◆ EXERCISE AIM ◆
Pictures aside, write out every record exactly as it appears.

◆ INFORMATION PROVIDED ◆

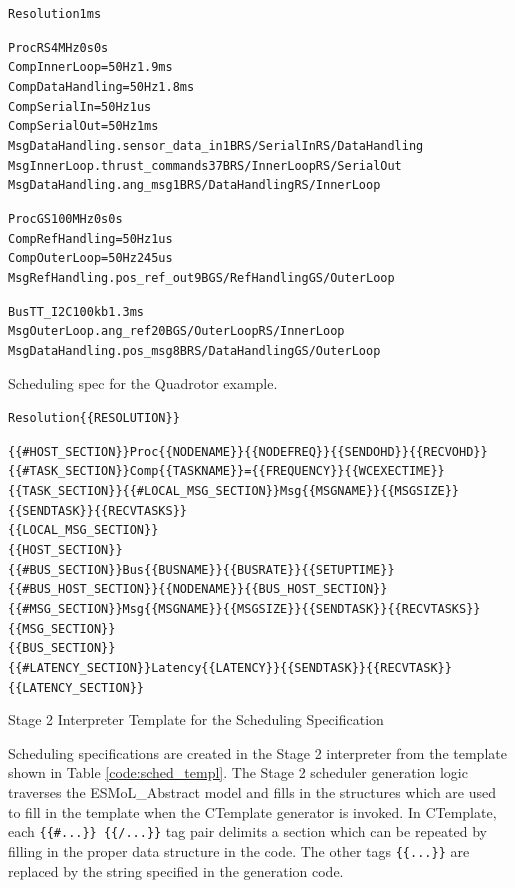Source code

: \begin{table}
\centering
\begin{alltt}
Resolution 1ms

Proc RS 4MHz 0s 0s
Comp InnerLoop =50Hz 1.9ms
Comp DataHandling =50Hz 1.8ms
Comp SerialIn =50Hz 1us
Comp SerialOut =50Hz 1ms
Msg DataHandling.sensor_data_in 1B RS/SerialIn RS/DataHandling 
Msg InnerLoop.thrust_commands 37B RS/InnerLoop RS/SerialOut
Msg DataHandling.ang_msg 1B RS/DataHandling RS/InnerLoop 

Proc GS 100MHz 0s 0s
Comp RefHandling =50Hz 1us
Comp OuterLoop =50Hz 245us
Msg RefHandling.pos_ref_out 9B GS/RefHandling GS/OuterLoop 

Bus TT_I2C 100kb 1.3ms
Msg OuterLoop.ang_ref 20B GS/OuterLoop RS/InnerLoop 
Msg DataHandling.pos_msg 8B RS/DataHandling GS/OuterLoop 
\end{alltt}
\caption{Scheduling spec for the Quadrotor example.}
\label{code:qr_spec}
\end{table}

\begin{table}
\centering
\begin{alltt}
\scriptsize
Resolution \{\{RESOLUTION\}\}

\{\{\#HOST_SECTION\}\}Proc \{\{NODENAME\}\} \{\{NODEFREQ\}\} \{\{SENDOHD\}\} \{\{RECVOHD\}\}
\{\{\#TASK_SECTION\}\}Comp \{\{TASKNAME\}\} =\{\{FREQUENCY\}\} \{\{WCEXECTIME\}\}
\{\{\/TASK_SECTION\}\}\{\{\#LOCAL_MSG_SECTION\}\}Msg \{\{MSGNAME\}\} \{\{MSGSIZE\}\} \{\{SENDTASK\}\} \{\{RECVTASKS\}\}
\{\{\/LOCAL_MSG_SECTION\}\}
\{\{\/HOST_SECTION\}\}
\{\{\#BUS_SECTION\}\}Bus \{\{BUSNAME\}\} \{\{BUSRATE\}\} \{\{SETUPTIME\}\} \{\{\#BUS_HOST_SECTION\}\}\{\{NODENAME\}\} \{\{\/BUS_HOST_SECTION\}\}
\{\{\#MSG_SECTION\}\}Msg \{\{MSGNAME\}\} \{\{MSGSIZE\}\} \{\{SENDTASK\}\} \{\{RECVTASKS\}\}
\{\{\/MSG_SECTION\}\}
\{\{\/BUS_SECTION\}\}
\{\{\#LATENCY_SECTION\}\}Latency \{\{LATENCY\}\} \{\{SENDTASK\}\} \{\{RECVTASK\}\}
\{\{\/LATENCY_SECTION\}\}
\end{alltt}
\caption{Stage 2 Interpreter Template for the Scheduling Specification}
\label{code:sched_templ}
\end{table}

Scheduling specifications are created in the Stage 2 interpreter from
the template shown in Table \ref{code:sched_templ}.
The Stage 2 scheduler generation logic traverses the 
ESMoL\_Abstract model and fills in the structures
which are used to fill in the template when the 
CTemplate generator is invoked.  
In CTemplate, each \verb${{#...}} {{/...}}$ tag pair delimits a 
section which can be repeated by filling in the proper data 
structure in the code.  The other tags \verb${{...}}$ are 
replaced by the string specified in the generation code.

◆ RESULT OF THIS TASK ◆
Source code

: \begin{table}
\centering
\begin{alltt}
Resolution 1ms

Proc RS 4MHz 0s 0s
Comp InnerLoop =50Hz 1.9ms
Comp DataHandling =50Hz 1.8ms
Comp SerialIn =50Hz 1us
Comp SerialOut =50Hz 1ms
Msg DataHandling.sensor_data_in 1B RS/SerialIn RS/DataHandling 
Msg InnerLoop.thrust_commands 37B RS/InnerLoop RS/SerialOut
Msg DataHandling.ang_msg 1B RS/DataHandling RS/InnerLoop 

Proc GS 100MHz 0s 0s
Comp RefHandling =50Hz 1us
Comp OuterLoop =50Hz 245us
Msg RefHandling.pos_ref_out 9B GS/RefHandling GS/OuterLoop 

Bus TT_I2C 100kb 1.3ms
Msg OuterLoop.ang_ref 20B GS/OuterLoop RS/InnerLoop 
Msg DataHandling.pos_msg 8B RS/DataHandling GS/OuterLoop 
\end{alltt}
\caption{Scheduling spec for the Quadrotor example.}
\label{code:qr_spec}
\end{table}

\begin{table}
\centering
\begin{alltt}
\scriptsize
Resolution \{\{RESOLUTION\}\}

\{\{\#HOST_SECTION\}\}Proc \{\{NODENAME\}\} \{\{NODEFREQ\}\} \{\{SENDOHD\}\} \{\{RECVOHD\}\}
\{\{\#TASK_SECTION\}\}Comp \{\{TASKNAME\}\} =\{\{FREQUENCY\}\} \{\{WCEXECTIME\}\}
\{\{\/TASK_SECTION\}\}\{\{\#LOCAL_MSG_SECTION\}\}Msg \{\{MSGNAME\}\} \{\{MSGSIZE\}\} \{\{SENDTASK\}\} \{\{RECVTASKS\}\}
\{\{\/LOCAL_MSG_SECTION\}\}
\{\{\/HOST_SECTION\}\}
\{\{\#BUS_SECTION\}\}Bus \{\{BUSNAME\}\} \{\{BUSRATE\}\} \{\{SETUPTIME\}\} \{\{\#BUS_HOST_SECTION\}\}\{\{NODENAME\}\} \{\{\/BUS_HOST_SECTION\}\}
\{\{\#MSG_SECTION\}\}Msg \{\{MSGNAME\}\} \{\{MSGSIZE\}\} \{\{SENDTASK\}\} \{\{RECVTASKS\}\}
\{\{\/MSG_SECTION\}\}
\{\{\/BUS_SECTION\}\}
\{\{\#LATENCY_SECTION\}\}Latency \{\{LATENCY\}\} \{\{SENDTASK\}\} \{\{RECVTASK\}\}
\{\{\/LATENCY_SECTION\}\}
\end{alltt}
\caption{Stage 2 Interpreter Template for the Scheduling Specification}
\label{code:sched_templ}
\end{table}

Scheduling specifications are created in the Stage 2 interpreter from
the template shown in Table \ref{code:sched_templ}.
The Stage 2 scheduler generation logic traverses the 
ESMoL\_Abstract model and fills in the structures
which are used to fill in the template when the 
CTemplate generator is invoked.  
In CTemplate, each \verb${{#...}} {{/...}}$ tag pair delimits a 
section which can be repeated by filling in the proper data 
structure in the code.  The other tags \verb${{...}}$ are 
replaced by the string specified in the generation code.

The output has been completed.